The Japanese art of paper cutting and folding known as kirigami has provided a wealth of inspiration for ingenious robotic designs, but the latest example might be the most versatile and impressive yet. As first detailed earlier this month in Nature Communications, a team at North Carolina State University recently developed a new soft robot gripper sensitive enough to handle water droplets and turn book pages, but strong enough to achieve a 16,000 payload-to-weight ratio. With additional refinements, engineers believe the gripper could find its way into a wide array of industries—as well as into human prosthetics.

“It is difficult to develop a single, soft gripper that is capable of handling ultrasoft, ultrathin, and heavy objects, due to tradeoffs between strength, precision and gentleness,” study author Jie Yin, an NC State associate professor of mechanical and aerospace engineering, said in a statement. “Our design achieves an excellent balance of these characteristics.”

[Related: Foldable robots with intricate transistors can squeeze into extreme situations.]

While previous soft grippers have been developed using elements of kirigami, the researchers’ tendril-like structures distribute their force in such a way as to be delicate and precise enough to help zip certain zippers and pick up coins. As New Scientist recently also noted, the shape and angling allows the 0.4 gram grippers to hold objects as heavy as 6.4 kilograms—a payload-to-weight ratio 2.5 times higher than the previous industry record. 

Because the grippers’ abilities derive from their design and not the materials themselves, the team also showcased additional potential by building iterations from plant leaves. The potential for biodegradable grippers could prove extremely useful in situations where they are only temporarily necessary, such as handling dangerous medical waste like needles.
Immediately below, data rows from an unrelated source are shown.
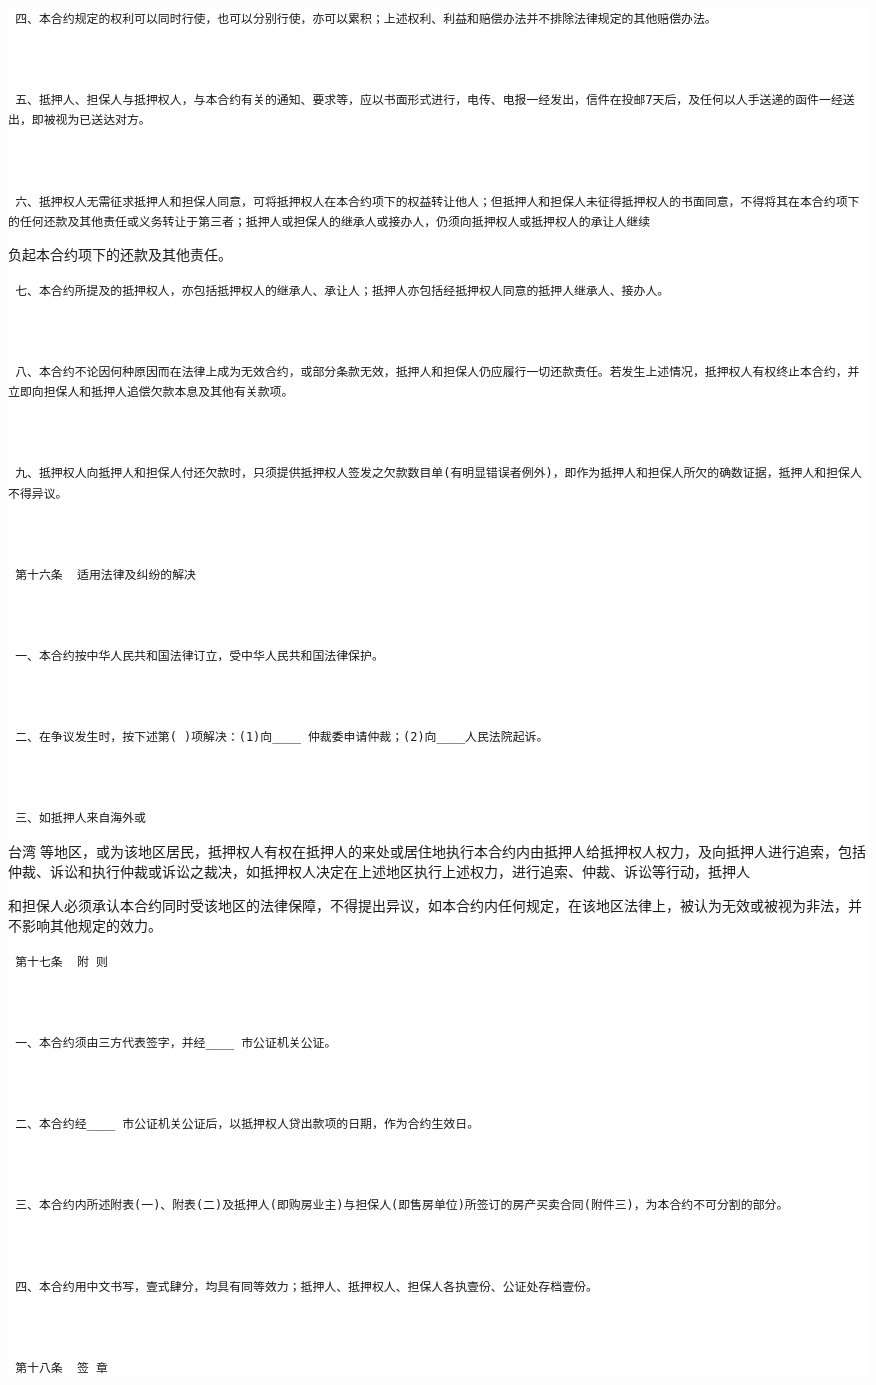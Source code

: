 
     四、本合约规定的权利可以同时行使，也可以分别行使，亦可以累积；上述权利、利益和赔偿办法并不排除法律规定的其他赔偿办法。

 

     五、抵押人、担保人与抵押权人，与本合约有关的通知、要求等，应以书面形式进行，电传、电报一经发出，信件在投邮7天后，及任何以人手送递的函件一经送出，即被视为已送达对方。

 

     六、抵押权人无需征求抵押人和担保人同意，可将抵押权人在本合约项下的权益转让他人；但抵押人和担保人未征得抵押权人的书面同意，不得将其在本合约项下的任何还款及其他责任或义务转让于第三者；抵押人或担保人的继承人或接办人，仍须向抵押权人或抵押权人的承让人继续

 

 负起本合约项下的还款及其他责任。

 

     七、本合约所提及的抵押权人，亦包括抵押权人的继承人、承让人；抵押人亦包括经抵押权人同意的抵押人继承人、接办人。

 

     八、本合约不论因何种原因而在法律上成为无效合约，或部分条款无效，抵押人和担保人仍应履行一切还款责任。若发生上述情况，抵押权人有权终止本合约，并立即向担保人和抵押人追偿欠款本息及其他有关款项。

 

     九、抵押权人向抵押人和担保人付还欠款时，只须提供抵押权人签发之欠款数目单(有明显错误者例外)，即作为抵押人和担保人所欠的确数证据，抵押人和担保人不得异议。

 

     第十六条  适用法律及纠纷的解决

 

     一、本合约按中华人民共和国法律订立，受中华人民共和国法律保护。

 

     二、在争议发生时，按下述第( )项解决：(1)向____ 仲裁委申请仲裁；(2)向____人民法院起诉。

 

     三、如抵押人来自海外或

台湾
等地区，或为该地区居民，抵押权人有权在抵押人的来处或居住地执行本合约内由抵押人给抵押权人权力，及向抵押人进行追索，包括仲裁、诉讼和执行仲裁或诉讼之裁决，如抵押权人决定在上述地区执行上述权力，进行追索、仲裁、诉讼等行动，抵押人

 

 和担保人必须承认本合约同时受该地区的法律保障，不得提出异议，如本合约内任何规定，在该地区法律上，被认为无效或被视为非法，并不影响其他规定的效力。

 

     第十七条  附 则

 

     一、本合约须由三方代表签字，并经____ 市公证机关公证。

 

     二、本合约经____ 市公证机关公证后，以抵押权人贷出款项的日期，作为合约生效日。

 

     三、本合约内所述附表(一)、附表(二)及抵押人(即购房业主)与担保人(即售房单位)所签订的房产买卖合同(附件三)，为本合约不可分割的部分。

 

     四、本合约用中文书写，壹式肆分，均具有同等效力；抵押人、抵押权人、担保人各执壹份、公证处存档壹份。

 

     第十八条  签 章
If all that weren’t enough, the NC State team went yet one step further by experimenting with attaching their grippers to a myoelectric prosthetic hand controlled via muscle activity in a user’s forearm. “The new gripper can’t replace all of the functions of existing prosthetic hands, but it could be used to supplement those other functions,” said Helen Huang, paper co-author and NC State’s Jackson Family Distinguished Professor in the Joint Department of Biomedical Engineering. “And one of the advantages of the kirigami grippers is that you would not need to replace or augment the existing motors used in robotic prosthetics. You could simply make use of the existing motor when utilizing the grippers.”

Yin, Huang, and their colleagues hope to eventually collaborate with robotic prosthetic makers, food processing companies, as well as electronics and pharmaceutical businesses to develop additional usages for their soft grippers.